Every line below from the one containing "14. **Anne babasına" to the final line must be reproduced exactly, and no other line may appear in the answer.

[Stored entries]
######
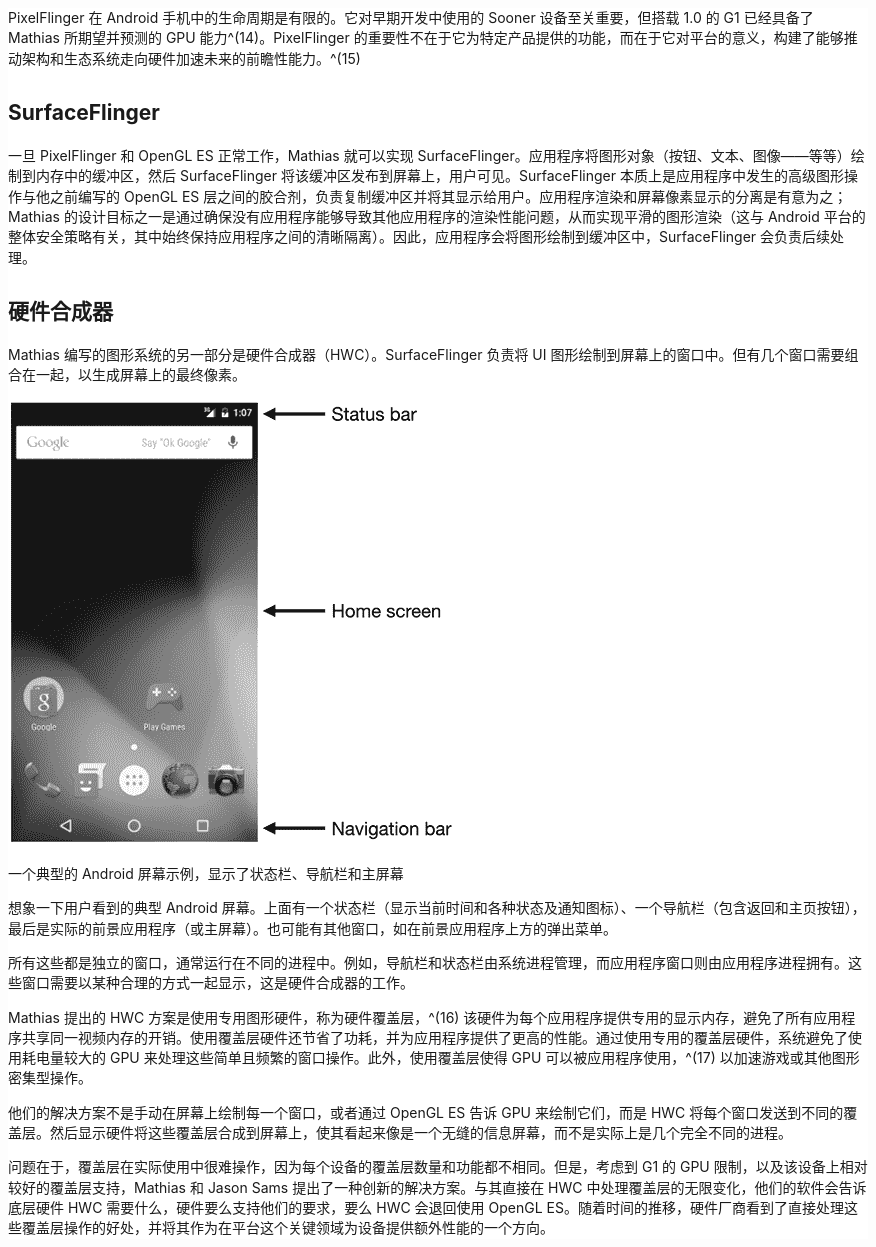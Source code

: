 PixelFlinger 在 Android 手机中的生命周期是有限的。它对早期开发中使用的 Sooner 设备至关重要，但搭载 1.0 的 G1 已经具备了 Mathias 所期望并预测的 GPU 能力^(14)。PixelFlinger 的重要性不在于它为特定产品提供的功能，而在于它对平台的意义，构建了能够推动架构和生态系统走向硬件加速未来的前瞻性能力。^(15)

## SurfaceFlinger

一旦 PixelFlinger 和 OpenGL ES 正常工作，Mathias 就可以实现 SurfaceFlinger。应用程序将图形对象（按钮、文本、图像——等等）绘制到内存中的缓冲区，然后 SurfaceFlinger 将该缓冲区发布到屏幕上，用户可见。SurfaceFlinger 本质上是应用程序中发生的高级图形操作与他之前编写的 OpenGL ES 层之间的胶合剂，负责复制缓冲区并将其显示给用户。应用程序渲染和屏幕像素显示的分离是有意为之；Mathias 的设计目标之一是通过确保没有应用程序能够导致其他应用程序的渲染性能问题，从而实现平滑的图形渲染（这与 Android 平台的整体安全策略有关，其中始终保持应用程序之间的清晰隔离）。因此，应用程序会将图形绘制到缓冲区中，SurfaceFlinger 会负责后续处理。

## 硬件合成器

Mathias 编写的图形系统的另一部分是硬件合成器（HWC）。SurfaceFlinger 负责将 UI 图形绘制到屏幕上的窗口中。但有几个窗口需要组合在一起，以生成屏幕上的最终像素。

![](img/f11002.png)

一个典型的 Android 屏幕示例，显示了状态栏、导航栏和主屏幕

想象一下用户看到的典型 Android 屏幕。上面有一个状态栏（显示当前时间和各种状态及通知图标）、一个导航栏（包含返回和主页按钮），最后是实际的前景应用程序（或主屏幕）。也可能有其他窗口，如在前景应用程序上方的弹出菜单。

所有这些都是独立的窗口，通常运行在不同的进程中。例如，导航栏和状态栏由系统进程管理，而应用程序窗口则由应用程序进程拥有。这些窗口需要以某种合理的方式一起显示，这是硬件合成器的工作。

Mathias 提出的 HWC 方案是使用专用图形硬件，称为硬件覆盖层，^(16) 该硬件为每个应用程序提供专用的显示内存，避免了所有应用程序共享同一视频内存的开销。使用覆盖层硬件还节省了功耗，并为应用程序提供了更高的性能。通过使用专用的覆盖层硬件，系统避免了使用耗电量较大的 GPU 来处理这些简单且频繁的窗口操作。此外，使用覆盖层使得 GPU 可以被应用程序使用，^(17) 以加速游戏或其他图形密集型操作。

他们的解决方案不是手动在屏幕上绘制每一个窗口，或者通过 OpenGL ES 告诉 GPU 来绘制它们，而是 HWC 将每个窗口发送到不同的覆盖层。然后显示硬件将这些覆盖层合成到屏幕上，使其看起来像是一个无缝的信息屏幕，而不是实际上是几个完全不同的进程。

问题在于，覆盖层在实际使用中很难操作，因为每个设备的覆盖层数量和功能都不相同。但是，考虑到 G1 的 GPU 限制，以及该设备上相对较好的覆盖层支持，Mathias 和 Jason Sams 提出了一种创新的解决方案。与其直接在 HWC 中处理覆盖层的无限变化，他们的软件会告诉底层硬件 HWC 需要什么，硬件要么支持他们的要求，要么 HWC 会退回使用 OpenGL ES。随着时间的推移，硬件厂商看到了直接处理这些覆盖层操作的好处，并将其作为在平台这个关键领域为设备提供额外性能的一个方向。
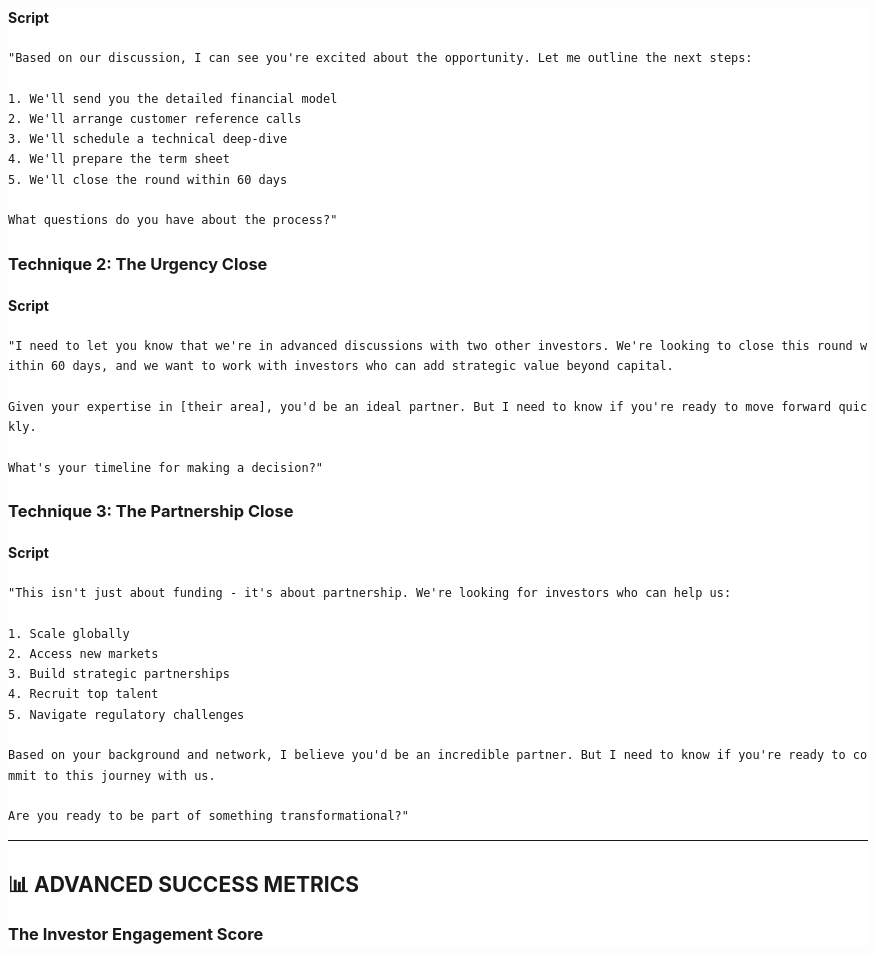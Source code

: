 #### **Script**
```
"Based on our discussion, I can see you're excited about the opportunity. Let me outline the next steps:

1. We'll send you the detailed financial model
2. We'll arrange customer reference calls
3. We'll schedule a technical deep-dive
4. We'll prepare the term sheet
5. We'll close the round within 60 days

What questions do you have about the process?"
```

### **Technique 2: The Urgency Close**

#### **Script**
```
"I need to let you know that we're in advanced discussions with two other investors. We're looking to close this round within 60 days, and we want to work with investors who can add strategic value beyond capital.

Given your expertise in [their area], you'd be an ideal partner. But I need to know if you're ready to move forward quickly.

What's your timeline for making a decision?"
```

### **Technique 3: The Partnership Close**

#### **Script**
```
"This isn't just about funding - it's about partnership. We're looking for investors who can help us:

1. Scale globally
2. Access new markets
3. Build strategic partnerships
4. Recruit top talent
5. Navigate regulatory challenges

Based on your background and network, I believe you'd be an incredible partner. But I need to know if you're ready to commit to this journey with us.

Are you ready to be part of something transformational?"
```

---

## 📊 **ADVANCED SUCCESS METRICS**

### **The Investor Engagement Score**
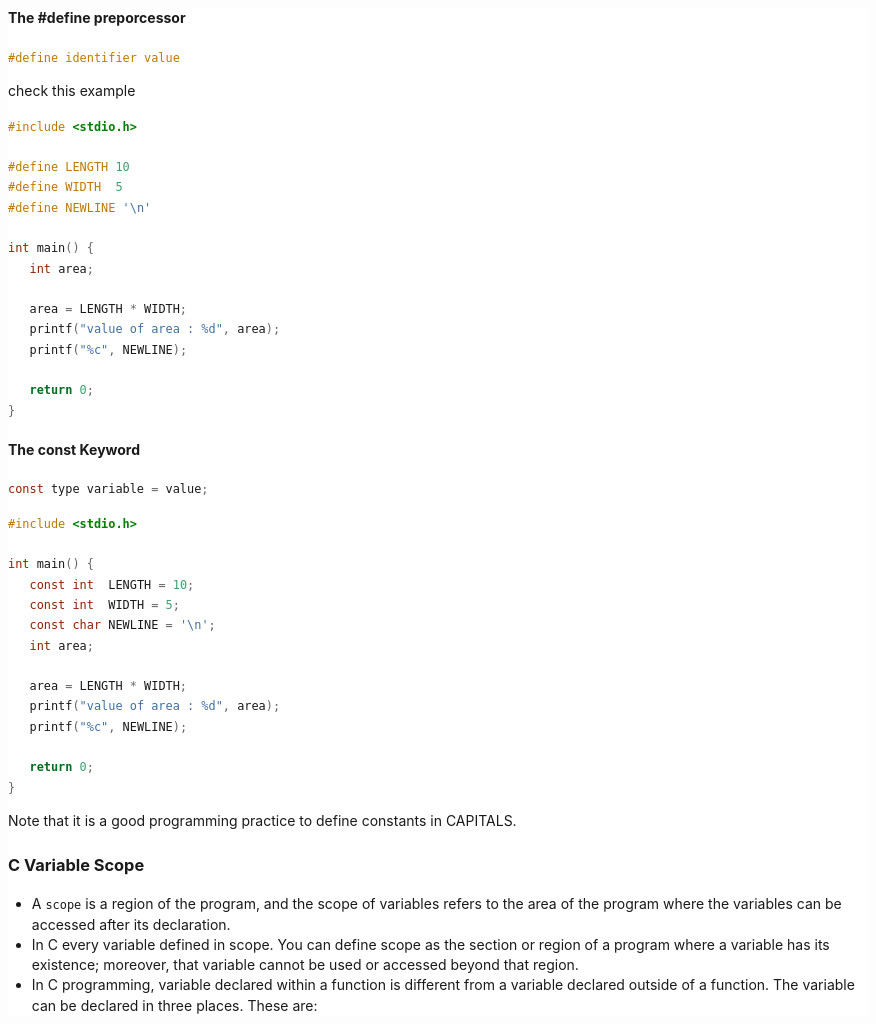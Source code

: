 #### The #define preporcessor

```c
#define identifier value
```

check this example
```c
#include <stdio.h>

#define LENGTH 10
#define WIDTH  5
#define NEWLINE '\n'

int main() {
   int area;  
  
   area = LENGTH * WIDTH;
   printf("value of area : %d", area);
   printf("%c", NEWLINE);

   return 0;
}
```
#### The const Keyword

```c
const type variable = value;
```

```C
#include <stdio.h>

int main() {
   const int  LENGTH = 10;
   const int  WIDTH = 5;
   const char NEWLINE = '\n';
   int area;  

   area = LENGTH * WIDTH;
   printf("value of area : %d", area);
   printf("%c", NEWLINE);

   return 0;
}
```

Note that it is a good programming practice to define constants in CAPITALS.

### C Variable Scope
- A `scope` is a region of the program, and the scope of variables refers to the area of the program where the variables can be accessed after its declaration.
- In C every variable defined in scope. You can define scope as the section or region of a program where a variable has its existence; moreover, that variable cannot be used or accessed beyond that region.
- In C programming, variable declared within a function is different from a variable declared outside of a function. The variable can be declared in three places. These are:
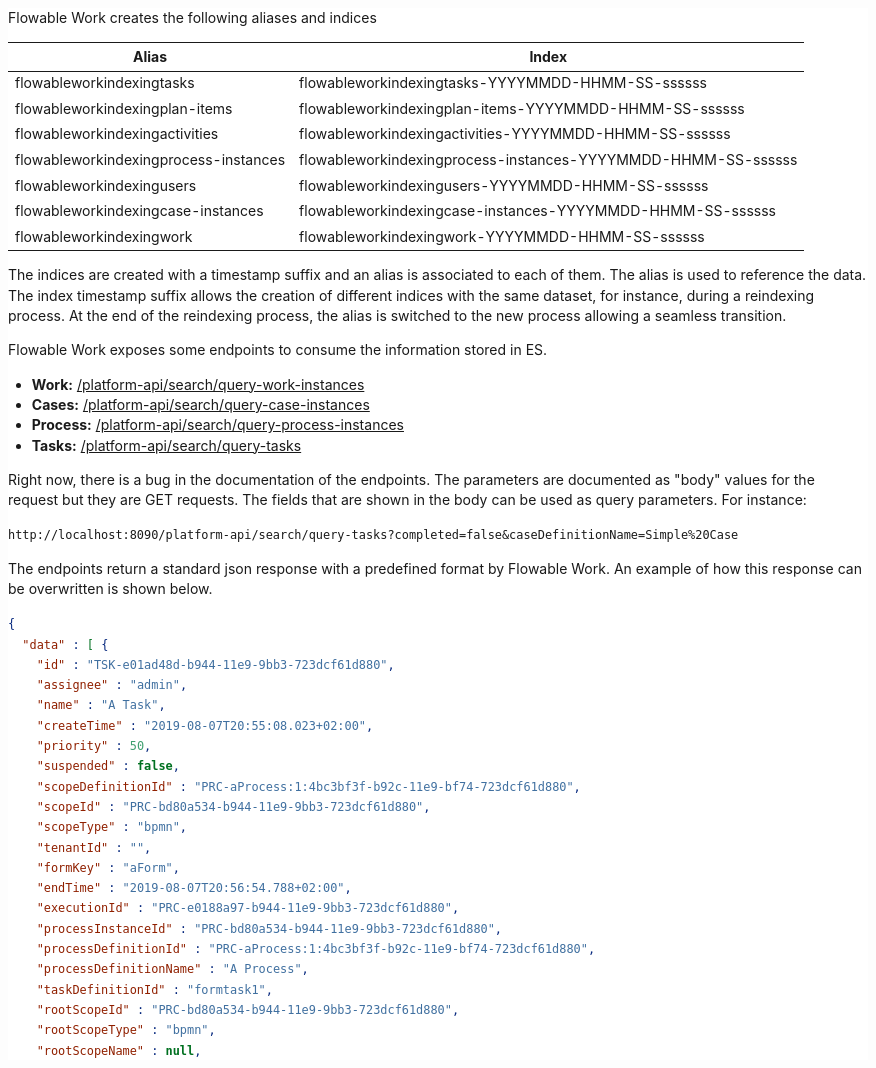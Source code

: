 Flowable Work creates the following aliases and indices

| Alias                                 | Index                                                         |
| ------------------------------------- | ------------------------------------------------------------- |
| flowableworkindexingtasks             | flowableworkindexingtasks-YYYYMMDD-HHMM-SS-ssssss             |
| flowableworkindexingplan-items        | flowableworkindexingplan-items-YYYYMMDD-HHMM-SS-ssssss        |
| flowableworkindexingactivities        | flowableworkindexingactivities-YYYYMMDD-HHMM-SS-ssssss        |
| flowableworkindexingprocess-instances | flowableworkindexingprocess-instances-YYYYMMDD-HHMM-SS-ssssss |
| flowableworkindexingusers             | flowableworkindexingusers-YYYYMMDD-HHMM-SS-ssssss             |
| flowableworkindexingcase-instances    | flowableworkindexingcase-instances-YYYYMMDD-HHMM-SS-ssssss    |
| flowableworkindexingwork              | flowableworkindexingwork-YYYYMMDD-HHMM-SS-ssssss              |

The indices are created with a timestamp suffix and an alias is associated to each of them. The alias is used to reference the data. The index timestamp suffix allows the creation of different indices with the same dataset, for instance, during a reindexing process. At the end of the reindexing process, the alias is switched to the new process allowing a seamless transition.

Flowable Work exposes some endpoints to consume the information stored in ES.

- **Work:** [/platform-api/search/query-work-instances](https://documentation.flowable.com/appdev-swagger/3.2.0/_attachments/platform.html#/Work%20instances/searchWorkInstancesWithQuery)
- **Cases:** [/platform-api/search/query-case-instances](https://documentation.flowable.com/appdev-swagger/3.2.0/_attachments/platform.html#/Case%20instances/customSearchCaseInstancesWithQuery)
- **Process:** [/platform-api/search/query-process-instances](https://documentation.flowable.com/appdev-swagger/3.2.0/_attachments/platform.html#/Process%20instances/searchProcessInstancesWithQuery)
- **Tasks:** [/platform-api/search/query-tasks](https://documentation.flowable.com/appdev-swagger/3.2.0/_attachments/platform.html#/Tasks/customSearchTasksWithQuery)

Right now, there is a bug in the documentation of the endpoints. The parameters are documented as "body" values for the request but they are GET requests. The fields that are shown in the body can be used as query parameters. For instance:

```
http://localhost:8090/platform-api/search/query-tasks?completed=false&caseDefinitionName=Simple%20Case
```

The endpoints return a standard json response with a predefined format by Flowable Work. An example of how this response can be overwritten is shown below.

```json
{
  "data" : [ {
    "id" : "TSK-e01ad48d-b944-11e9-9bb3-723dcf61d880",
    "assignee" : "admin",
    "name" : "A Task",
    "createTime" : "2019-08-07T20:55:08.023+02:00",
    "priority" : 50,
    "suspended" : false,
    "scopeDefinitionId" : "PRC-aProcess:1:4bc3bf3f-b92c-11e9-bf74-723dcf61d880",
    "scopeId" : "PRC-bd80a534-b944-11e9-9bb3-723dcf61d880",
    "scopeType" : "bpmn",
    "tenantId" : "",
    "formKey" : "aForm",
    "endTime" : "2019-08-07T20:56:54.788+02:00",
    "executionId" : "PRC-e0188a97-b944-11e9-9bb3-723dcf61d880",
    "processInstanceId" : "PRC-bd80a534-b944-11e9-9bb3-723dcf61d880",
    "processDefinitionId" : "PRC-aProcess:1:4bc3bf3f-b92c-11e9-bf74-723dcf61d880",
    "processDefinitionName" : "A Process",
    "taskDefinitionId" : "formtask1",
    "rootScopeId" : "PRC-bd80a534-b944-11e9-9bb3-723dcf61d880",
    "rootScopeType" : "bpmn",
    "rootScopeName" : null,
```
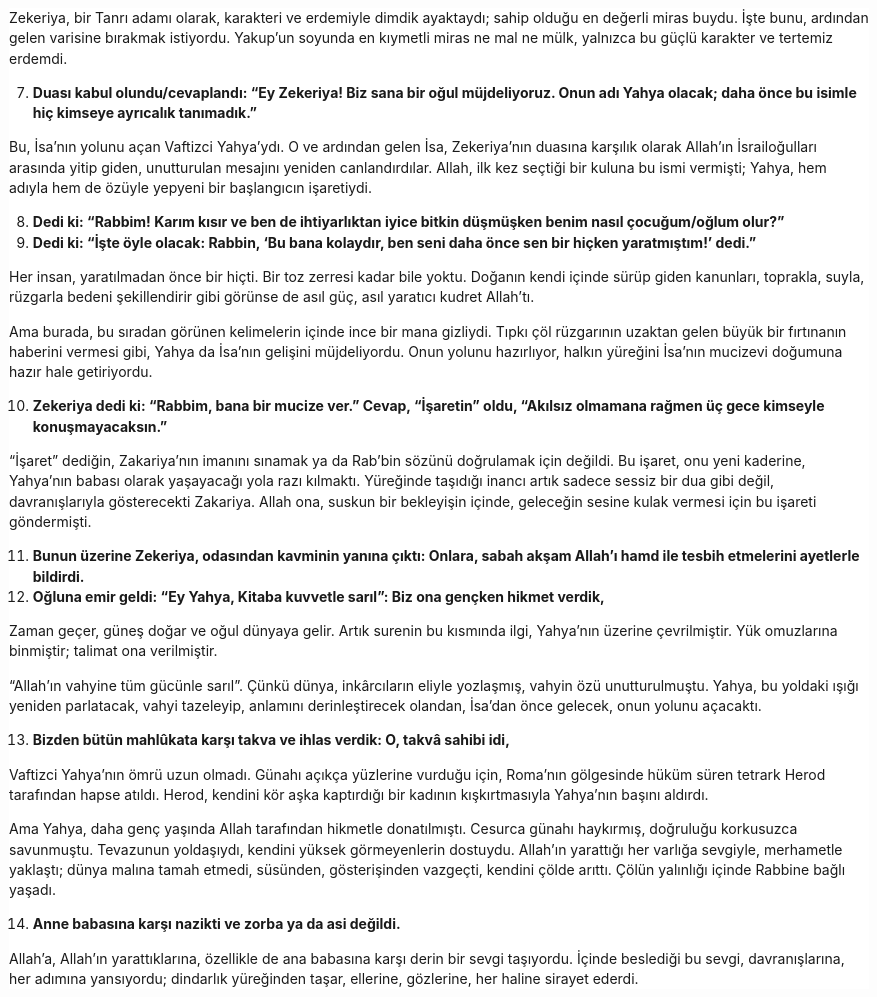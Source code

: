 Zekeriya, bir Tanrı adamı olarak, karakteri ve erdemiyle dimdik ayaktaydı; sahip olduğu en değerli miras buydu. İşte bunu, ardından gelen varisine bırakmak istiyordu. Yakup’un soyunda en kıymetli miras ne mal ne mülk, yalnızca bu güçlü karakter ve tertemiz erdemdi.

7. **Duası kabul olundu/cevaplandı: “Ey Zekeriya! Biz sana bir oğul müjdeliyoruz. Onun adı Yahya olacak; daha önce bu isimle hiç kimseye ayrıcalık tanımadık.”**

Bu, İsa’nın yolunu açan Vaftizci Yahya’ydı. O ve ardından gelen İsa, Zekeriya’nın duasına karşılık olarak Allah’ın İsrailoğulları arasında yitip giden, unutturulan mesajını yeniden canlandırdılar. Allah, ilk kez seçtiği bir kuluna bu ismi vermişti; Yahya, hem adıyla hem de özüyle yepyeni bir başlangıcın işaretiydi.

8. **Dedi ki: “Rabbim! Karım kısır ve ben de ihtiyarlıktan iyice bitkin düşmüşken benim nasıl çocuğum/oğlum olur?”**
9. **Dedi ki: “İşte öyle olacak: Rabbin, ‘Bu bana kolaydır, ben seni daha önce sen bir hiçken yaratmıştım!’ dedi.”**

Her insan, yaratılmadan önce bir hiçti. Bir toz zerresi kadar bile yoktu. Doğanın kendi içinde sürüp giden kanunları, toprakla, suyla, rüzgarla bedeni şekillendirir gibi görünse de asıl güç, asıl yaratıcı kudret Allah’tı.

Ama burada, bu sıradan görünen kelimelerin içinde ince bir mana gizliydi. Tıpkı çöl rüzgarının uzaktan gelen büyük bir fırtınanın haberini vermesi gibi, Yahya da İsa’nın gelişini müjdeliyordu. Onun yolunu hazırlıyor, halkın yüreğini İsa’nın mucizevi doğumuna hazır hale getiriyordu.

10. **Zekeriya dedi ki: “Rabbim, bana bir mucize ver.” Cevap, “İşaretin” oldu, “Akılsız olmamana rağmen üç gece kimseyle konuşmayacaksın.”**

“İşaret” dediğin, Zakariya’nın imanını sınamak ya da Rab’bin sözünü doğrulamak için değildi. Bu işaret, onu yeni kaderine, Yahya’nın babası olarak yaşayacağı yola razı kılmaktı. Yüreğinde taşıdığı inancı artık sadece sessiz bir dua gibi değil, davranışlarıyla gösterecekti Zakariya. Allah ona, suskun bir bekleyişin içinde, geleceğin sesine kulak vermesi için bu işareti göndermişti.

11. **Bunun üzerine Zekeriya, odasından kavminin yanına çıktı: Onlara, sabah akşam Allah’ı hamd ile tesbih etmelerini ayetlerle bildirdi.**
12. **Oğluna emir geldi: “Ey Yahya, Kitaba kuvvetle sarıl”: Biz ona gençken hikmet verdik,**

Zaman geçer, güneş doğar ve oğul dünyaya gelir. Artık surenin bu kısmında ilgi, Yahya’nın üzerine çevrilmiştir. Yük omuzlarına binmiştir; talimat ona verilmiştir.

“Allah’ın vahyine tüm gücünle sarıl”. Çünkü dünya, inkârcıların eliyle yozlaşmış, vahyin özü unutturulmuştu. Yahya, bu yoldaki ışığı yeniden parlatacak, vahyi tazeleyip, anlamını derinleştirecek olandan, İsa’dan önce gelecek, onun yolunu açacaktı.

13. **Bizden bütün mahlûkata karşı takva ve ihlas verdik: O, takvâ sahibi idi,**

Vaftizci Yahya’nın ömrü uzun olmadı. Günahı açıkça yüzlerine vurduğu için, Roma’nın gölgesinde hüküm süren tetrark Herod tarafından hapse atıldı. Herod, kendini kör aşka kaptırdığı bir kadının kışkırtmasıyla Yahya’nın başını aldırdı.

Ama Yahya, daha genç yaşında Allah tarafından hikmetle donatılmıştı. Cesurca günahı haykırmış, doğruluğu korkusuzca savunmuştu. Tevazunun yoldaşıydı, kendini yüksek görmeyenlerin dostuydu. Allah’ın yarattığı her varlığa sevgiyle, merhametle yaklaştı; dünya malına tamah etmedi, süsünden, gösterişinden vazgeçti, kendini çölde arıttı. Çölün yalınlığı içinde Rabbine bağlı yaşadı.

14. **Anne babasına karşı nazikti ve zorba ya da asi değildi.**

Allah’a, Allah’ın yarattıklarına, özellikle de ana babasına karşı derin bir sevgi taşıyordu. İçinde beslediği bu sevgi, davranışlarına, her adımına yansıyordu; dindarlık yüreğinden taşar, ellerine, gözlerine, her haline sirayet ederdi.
######
**SOLUTION:**
14. **Anne babasına karşı nazikti ve zorba ya da asi değildi.**

Allah’a, Allah’ın yarattıklarına, özellikle de ana babasına karşı derin bir sevgi taşıyordu. İçinde beslediği bu sevgi, davranışlarına, her adımına yansıyordu; dindarlık yüreğinden taşar, ellerine, gözlerine, her haline sirayet ederdi.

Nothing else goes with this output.